Questa sequenza è essenziale per il soccorso in ambulanza, ma può non essere semplice da applicare per quei passanti che decidono di aiutare qualcuno che sta male in attesa dei soccorsi. In questo caso ci viene incontro la DVLA (Driver and Vehicle Licensing Agency, l'equivalente britannico della motorizzazione), il cui codice della strada contiene in appendice la spiegazione della sequenza DR ABC (che possiamo leggere Doctor ABC).

Questo acronimo riassume infatti le fasi principali del soccorso da parte dei passanti:

  • Danger (pericolo) - Per prima cosa bisogna fare molta attenzione a non mettere a rischio la propria vita e quella degli altri. Ad esempio, non bisogna mai fermarsi in autostrada per prestare soccorso, entrare in un edificio pericolante o in fiamme o uscire dal proprio veicolo in autostrada.
  • Response (reazione) - Bisogna verificare lo stato di coscienza dei feriti ponendogli domande e scuotendo leggermente le loro spalle.  Se sono coscienti e orientati nel tempo e nello spazio (Dove ci troviamo? Che giorno è oggi? Che anno è questo?) possono essere lasciati momentaneamente soli per occuparsi degli altri feriti.
  • Airways (vie respiratorie) - In caso di incoscienza, le vie respiratorie devono essere mantenute libere. Questo si può ottenere mettendo una mano sulla fronte del ferito, due dita sotto il suo mento e spingendo leggermente all'indietro la sua testa.
  • Breathing (respiro) - La respirazione dev'essere normale. Dopo avere aperto le vie respiratorie, bisogna controllare per 10 secondi se il ferito respira. Questo si ottiene avvicinando un orecchio alla sua bocca e praticando la cosiddetta manovra GAS (Guardo se il torace si alza e si abbassa, Ascolto eventuali rumori legati alla respirazione, Sento il respiro del ferito sulla mia pelle).

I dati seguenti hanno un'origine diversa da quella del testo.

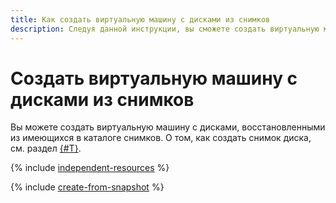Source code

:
 ```yaml
---
title: Как создать виртуальную машину с дисками из снимков
description: Следуя данной инструкции, вы сможете создать виртуальную машину с дисками, восстановленными из имеющихся в каталоге снимков.
---
```


# Создать виртуальную машину с дисками из снимков


Вы можете создать виртуальную машину с дисками, восстановленными из имеющихся в каталоге снимков. О том, как создать снимок диска, см. раздел [{#T}](../disk-control/create-snapshot.md).

{% include [independent-resources](../../../_includes/compute/independent-resources.md) %}

{% include [create-from-snapshot](../../../_includes/compute/create-from-snapshot.md) %}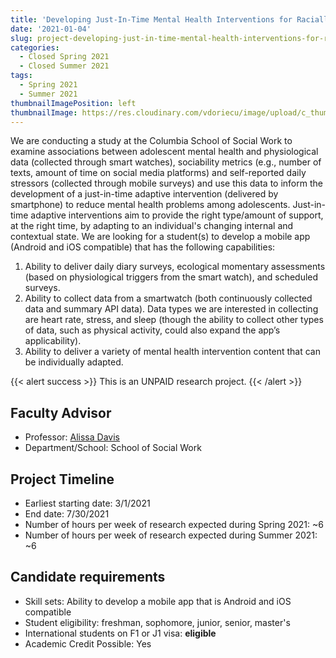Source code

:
 ```yaml
---
title: 'Developing Just-In-Time Mental Health Interventions for Racially/Ethnically Diverse Adolescents'
date: '2021-01-04'
slug: project-developing-just-in-time-mental-health-interventions-for-racially-ethnically-diverse-adolescents
categories:
  - Closed Spring 2021
  - Closed Summer 2021
tags:
  - Spring 2021
  - Summer 2021
thumbnailImagePosition: left
thumbnailImage: https://res.cloudinary.com/vdoriecu/image/upload/c_thumb,w_200,g_face/v1579110178/construction_c6dqbd.png
---
```

We are conducting a study at the Columbia School of Social Work to examine associations between adolescent mental health and physiological data (collected through smart watches), sociability metrics (e.g., number of texts, amount of time on social media platforms) and self-reported daily stressors (collected through mobile surveys) and use this data to inform the development of a just-in-time adaptive intervention (delivered by smartphone) to reduce mental health problems among adolescents. Just-in-time adaptive interventions aim to provide the right type/amount of support, at the right time, by adapting to an individual's changing internal and contextual state. We are looking for a student(s) to develop a mobile app (Android and iOS compatible) that has the following capabilities:

<!--more-->

1)	Ability to deliver daily diary surveys, ecological momentary assessments (based on physiological triggers from the smart watch), and scheduled surveys.
2)	Ability to collect data from a smartwatch (both continuously collected data and summary API data). Data types we are interested in collecting are heart rate, stress, and sleep (though the ability to collect other types of data, such as physical activity, could also expand the app’s applicability).
3)	Ability to deliver a variety of mental health intervention content that can be individually adapted. 

{{< alert success >}}
This is an UNPAID research project.
{{< /alert >}}

## Faculty Advisor
+ Professor: [Alissa Davis](https://socialwork.columbia.edu/faculty-research/faculty/full-time/alissa-davis/)
+ Department/School: School of Social Work

## Project Timeline
+ Earliest starting date: 3/1/2021
+ End date: 7/30/2021
+ Number of hours per week of research expected during Spring 2021: ~6
+ Number of hours per week of research expected during Summer 2021: ~6

## Candidate requirements
+ Skill sets: Ability to develop a mobile app that is Android and iOS compatible
+ Student eligibility: freshman, sophomore, junior, senior, master's
+ International students on F1 or J1 visa: **eligible**
+ Academic Credit Possible: Yes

  • Compressions (compressioni) - Se il ferito non respira, è necessario comprimere il torace per mantenere la circolazione del sangue. Questo si ottiene mettendo due mani al centro del torace una sull’altra e comprimendo fino a 4-5 centimetri con una frequenza di 100 compressioni al minuto. Per i bambini potrebbe essere sufficiente usare una mano sola. Dopo avere compresso il torace per 30 volte, sarebbe opportuno spingere la testa del ferito leggermente all’indietro, tappagli il naso, posare la bocca sulla sua e soffiare due volte per circa un secondo (soffia con poca forza se il ferito è un bambino).

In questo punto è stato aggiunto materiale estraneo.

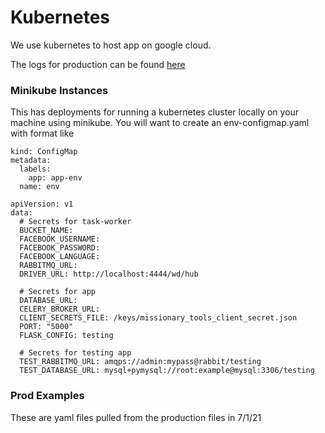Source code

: # Kubernetes

We use kubernetes to host app on google cloud.

The logs for production can be found [here](https://console.cloud.google.com/kubernetes/deployment/us-central1/backend-cluster/default/app/logs?project=eighth-vehicle-287322)

### Minikube Instances
This has deployments for running a kubernetes cluster locally on your machine using minikube.
You will want to create an env-configmap.yaml with format like

```
kind: ConfigMap
metadata:
  labels:
    app: app-env
  name: env

apiVersion: v1
data:
  # Secrets for task-worker
  BUCKET_NAME:
  FACEBOOK_USERNAME:
  FACEBOOK_PASSWORD:
  FACEBOOK_LANGUAGE:
  RABBITMQ_URL:
  DRIVER_URL: http://localhost:4444/wd/hub

  # Secrets for app
  DATABASE_URL:
  CELERY_BROKER_URL:
  CLIENT_SECRETS_FILE: /keys/missionary_tools_client_secret.json
  PORT: "5000"
  FLASK_CONFIG: testing

  # Secrets for testing app
  TEST_RABBITMQ_URL: amqps://admin:mypass@rabbit/testing
  TEST_DATABASE_URL: mysql+pymysql://root:example@mysql:3306/testing
```

### Prod Examples

These are yaml files pulled from the production files in 7/1/21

Detto questo, è chiaro che l'ideale sarebbe che ciascuno di noi seguisse un corso di primo soccorso (solitamente le pubbliche assistenze li organizzano gratuitamente). Questo migliorerebbe notevolmente l'efficienza del soccorso preospedaliero, riducendo il tasso di mortalità e le conseguenze di lungo periodo per gli arresti cardiaci (in questo tipo di emergenza, infatti, i primissimi minuti sono essenziali).

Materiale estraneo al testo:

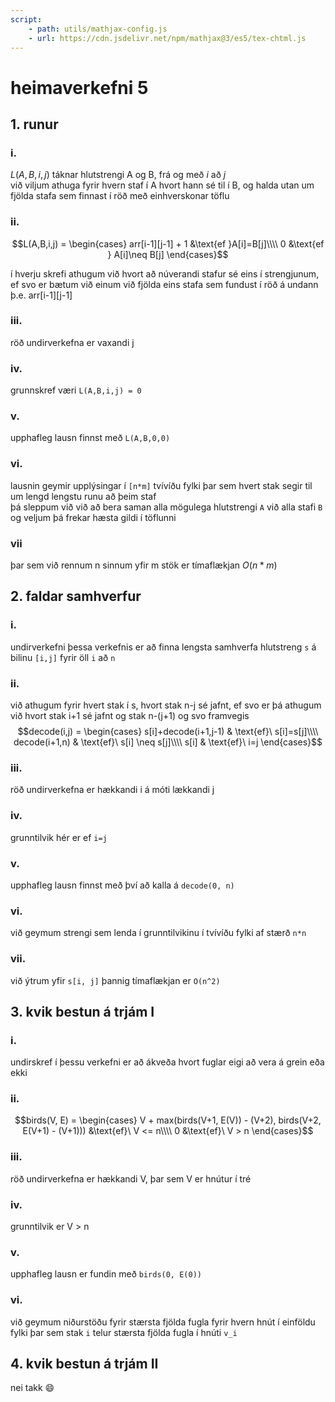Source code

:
 ```yaml
---
script: 
    - path: utils/mathjax-config.js
    - url: https://cdn.jsdelivr.net/npm/mathjax@3/es5/tex-chtml.js
---
```

# heimaverkefni 5

## 1. runur
### i.
$L(A,B,i,j)$ táknar hlutstrengi A og B, frá og með 
$i$ að
$j$  
við viljum athuga fyrir hvern staf í A hvort hann sé til í B, og halda utan um fjölda stafa sem finnast í röð með einhverskonar töflu

### ii.
$$L(A,B,i,j) = \begin{cases}
    arr[i-1][j-1] + 1 &\text{ef }A[i]=B[j]\\\\ 
    0 &\text{ef } A[i]\neq B[j]
\end{cases}$$

í hverju skrefi athugum við hvort að núverandi stafur sé eins í strengjunum, ef svo er bætum við einum við fjölda eins stafa sem fundust í röð á undann þ.e. arr[i-1][j-1]

### iii.
röð undirverkefna er vaxandi j

### iv. 
grunnskref væri `L(A,B,i,j) = 0`

### v.
upphafleg lausn finnst með `L(A,B,0,0)`

### vi.
lausnin geymir upplýsingar í `[n*m]` tvívíðu fylki þar sem hvert stak segir til um lengd lengstu runu að þeim staf  
þá sleppum við við að bera saman alla mögulega hlutstrengi `A` við alla stafi `B` og veljum þá frekar hæsta gildi í töflunni

### vii
þar sem við rennum n sinnum yfir m stök er tímaflækjan $O(n*m)$


## 2. faldar samhverfur
### i.
undirverkefni þessa verkefnis er að finna lengsta samhverfa hlutstreng `s` á bilinu 
`[i,j]` fyrir öll `i` að `n`

### ii.
við athugum fyrir hvert stak í s, hvort stak n-j sé jafnt, ef svo er þá athugum við hvort stak i+1 sé jafnt og stak n-(j+1) og svo framvegis  
$$decode(i,j) = \begin{cases}
    s[i]+decode(i+1,j-1) & \text{ef}\ s[i]=s[j]\\\\
    decode(i+1,n) & \text{ef}\ s[i] \neq s[j]\\\\
    s[i] & \text{ef}\ i=j
\end{cases}$$

### iii.
röð undirverkefna er hækkandi i á móti lækkandi j

### iv. 
grunntilvik hér er ef `i=j` 

### v.
upphafleg lausn finnst með því að kalla á `decode(0, n)`

### vi.
við geymum strengi sem lenda í grunntilvikinu í tvívíðu fylki af stærð `n*n` 

### vii.
við ýtrum yfir `s[i, j]` þannig tímaflækjan er `O(n^2)`

## 3. kvik bestun á trjám I
### i.
undirskref í þessu verkefni er að ákveða hvort fuglar eigi að vera á grein eða ekki

### ii.
$$birds(V, E) = \begin{cases}
    V + max(birds(V+1, E(V)) - (V+2), birds(V+2, E(V+1) - (V+1))) &\text{ef}\ V <= n\\\\
    0 &\text{ef}\ V > n
\end{cases}$$

### iii.
röð undirverkefna er hækkandi V, þar sem V er hnútur í tré

### iv.
grunntilvik er V > n

### v.
upphafleg lausn er fundin með `birds(0, E(0))`

### vi.
við geymum niðurstöðu fyrir stærsta fjölda fugla fyrir hvern hnút í einföldu fylki þar sem stak `i` telur stærsta fjölda fugla í hnúti `v_i`


## 4. kvik bestun á trjám II
nei takk 😄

In conclusione, mi preme ricordare che in Italia è sempre obbligatorio chiamare il 118 se si assiste ad un incidente o se si teme che una persona stia male. Anche se per qualsiasi ragione non ci si può o non ci si vuole fermare ad aiutarlo. In caso contrario si infrange l'articolo 593 del codice penale (omissione di soccorso) e si rischiano una multa fino a 2500 € e la reclusione fino ad un anno.